You are not allowed to leave your car in any circumstance, just at enclosed areas, installed for a picnic and with a toilet, so this picture was taken by our son, driving the second car with his girlfriend.

We were impressed by the number of elephants we could watch in the Etosha NP. Compared to Addo Elephant Park in South Africa, there are much bigger groups of elephants roaming in this huge park and it was a pleasure to watch them, but we also noticed some elephant bones and learned from our guide, that poaching is still a big problem.

Splashing mud over them – a protection against sun and insects
Male ostrich
Crowned Lapwing
Gabor Goshawk
Male Springbok
Jackals feasting on a carcass

We were lucky, to come past 2 jackals, which were taking the remains of a springbok apart. Next to them the vultures waited already, obviously not allowed to get anything, before the jackals were satisfied. White-backed vultures were finally picking at the left overs, but a lappet-faced vulture was still waiting to be next.

Lappet-faced vulture waiting for his share

Olifantsrus was our last campsite in Etosha and from there we left the park at Galton gate.
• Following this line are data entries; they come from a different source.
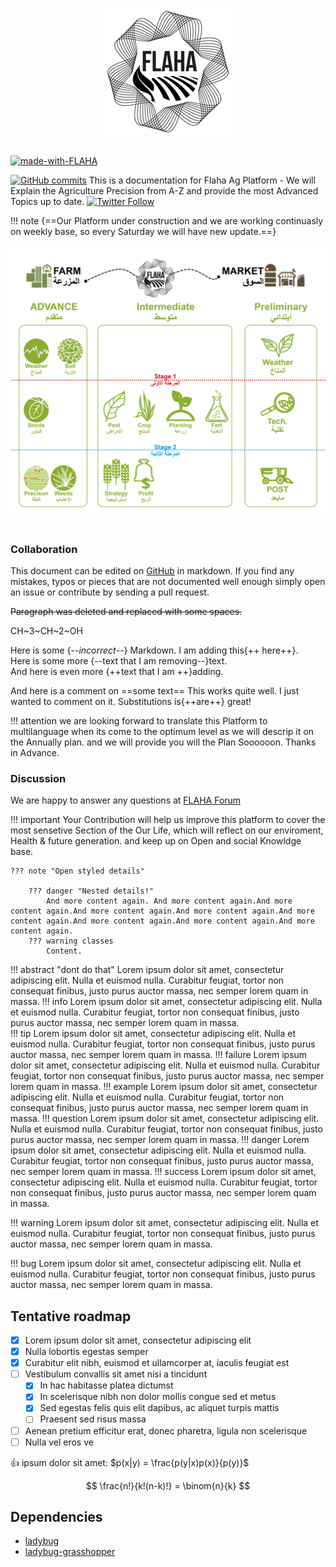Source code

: 
<div style="text-align: center;"><img src="img/logo.png"></div><br>

[![made-with-FLAHA](https://img.shields.io/badge/Agriculture%20with-FLAHA-00FF00.svg)](http://flaha.org)

[![GitHub commits](https://img.shields.io/github/commits-since/SubtitleEdit/subtitleedit/3.4.7.svg)](https://github.com/FlahaAG/Flaha_Wiki/commits/master)
This is a documentation for Flaha Ag Platform - We will Explain the Agriculture Precision from A-Z and provide the most Advanced Topics up to date.
[![Twitter Follow](https://img.shields.io/twitter/follow/espadrine.svg?style=social&label=Follow)](https://twitter.com/Flaha_Ag)

!!! note
    {==Our Platform under construction and we are working continuasly on weekly base, so every Saturday we will have new update.==}
<div style="text-align: center;"><img src="img/stage_fl.png"></div><br>

### Collaboration

This document  can be edited on [GitHub](https://github.com/FlahaAG/Flaha_Wiki) in markdown. If you find any mistakes, typos or  pieces that are not documented well enough simply open an issue or contribute by sending a pull request.

~~Paragraph was deleted and replaced with some spaces.~~

CH~3~CH~2~OH

Here is some {--*incorrect*--} Markdown.  I am adding this{++ here++}.  
Here is some more {--text that I am removing--}text.  
And here is even more {++text that I am ++}adding.

And here is a comment on ==some text== This works quite well. I just wanted to comment on it. Substitutions is{++are++} great!


!!! attention
    we are looking forward to translate this Platform to multilanguage when its come to the optimum level as we will descrip it on the Annually plan. and we will provide you will the Plan Soooooon. Thanks in Advance.

### Discussion

We are happy to answer any questions at [FLAHA Forum](http://discourse.flaha.org/)

!!! important
    Your Contribution will help us improve this platform to cover the most sensetive Section of the Our Life, which will reflect on our enviroment, Health & future generation. and keep up on Open and social Knowldge base.
	
	??? note "Open styled details"

		??? danger "Nested details!"
			And more content again. And more content again.And more content again.And more content again.And more content again.And more content again.And more content again.And more content again.And more content again.
		??? warning classes
			Content.




!!! abstract "dont do that"
    Lorem ipsum dolor sit amet, consectetur adipiscing elit. Nulla et euismod
    nulla. Curabitur feugiat, tortor non consequat finibus, justo purus auctor
    massa, nec semper lorem quam in massa.
!!! info
    Lorem ipsum dolor sit amet, consectetur adipiscing elit. Nulla et euismod
    nulla. Curabitur feugiat, tortor non consequat finibus, justo purus auctor
    massa, nec semper lorem quam in massa.	
!!! tip
    Lorem ipsum dolor sit amet, consectetur adipiscing elit. Nulla et euismod
    nulla. Curabitur feugiat, tortor non consequat finibus, justo purus auctor
    massa, nec semper lorem quam in massa.
!!! failure
    Lorem ipsum dolor sit amet, consectetur adipiscing elit. Nulla et euismod
    nulla. Curabitur feugiat, tortor non consequat finibus, justo purus auctor
    massa, nec semper lorem quam in massa. 
!!! example
    Lorem ipsum dolor sit amet, consectetur adipiscing elit. Nulla et euismod
    nulla. Curabitur feugiat, tortor non consequat finibus, justo purus auctor
    massa, nec semper lorem quam in massa.
!!! question
    Lorem ipsum dolor sit amet, consectetur adipiscing elit. Nulla et euismod
    nulla. Curabitur feugiat, tortor non consequat finibus, justo purus auctor
    massa, nec semper lorem quam in massa.
!!! danger
    Lorem ipsum dolor sit amet, consectetur adipiscing elit. Nulla et euismod
    nulla. Curabitur feugiat, tortor non consequat finibus, justo purus auctor
    massa, nec semper lorem quam in massa.
!!! success
    Lorem ipsum dolor sit amet, consectetur adipiscing elit. Nulla et euismod
    nulla. Curabitur feugiat, tortor non consequat finibus, justo purus auctor
    massa, nec semper lorem quam in massa.
	
!!! warning
    Lorem ipsum dolor sit amet, consectetur adipiscing elit. Nulla et euismod
    nulla. Curabitur feugiat, tortor non consequat finibus, justo purus auctor
    massa, nec semper lorem quam in massa.	
	
	

!!! bug
    Lorem ipsum dolor sit amet, consectetur adipiscing elit. Nulla et euismod
    nulla. Curabitur feugiat, tortor non consequat finibus, justo purus auctor
    massa, nec semper lorem quam in massa.
	
## Tentative roadmap
* [x] Lorem ipsum dolor sit amet, consectetur adipiscing elit
* [x] Nulla lobortis egestas semper
* [x] Curabitur elit nibh, euismod et ullamcorper at, iaculis feugiat est
* [ ] Vestibulum convallis sit amet nisi a tincidunt
    * [x] In hac habitasse platea dictumst
    * [x] In scelerisque nibh non dolor mollis congue sed et metus
    * [x] Sed egestas felis quis elit dapibus, ac aliquet turpis mattis
    * [ ] Praesent sed risus massa
* [ ] Aenean pretium efficitur erat, donec pharetra, ligula non scelerisque
* [ ] Nulla vel eros ve

:thumbsup: ipsum dolor sit amet: $p(x|y) = \frac{p(y|x)p(x)}{p(y)}$

$$
\frac{n!}{k!(n-k)!} = \binom{n}{k}
$$

## Dependencies
- [ladybug](https://github.com/ladybug-tools/ladybug)
- [ladybug-grasshopper](https://github.com/ladybug-tools/ladybug-grasshopper)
On the way to Olifantsrus, we had some great waterholes, with lots of animals to watch and also on the way to the gate we had some incredible sightings of drinking giraffes.

The Etosha National Park is for sure a great place to see an unbelievable number of animals. We were really surprised and very happy that we saw so many and even lions and a cheetah. But we also appreciated the many different birds and smaller animals we noticed. You never know how many we might have missed just by driving past them.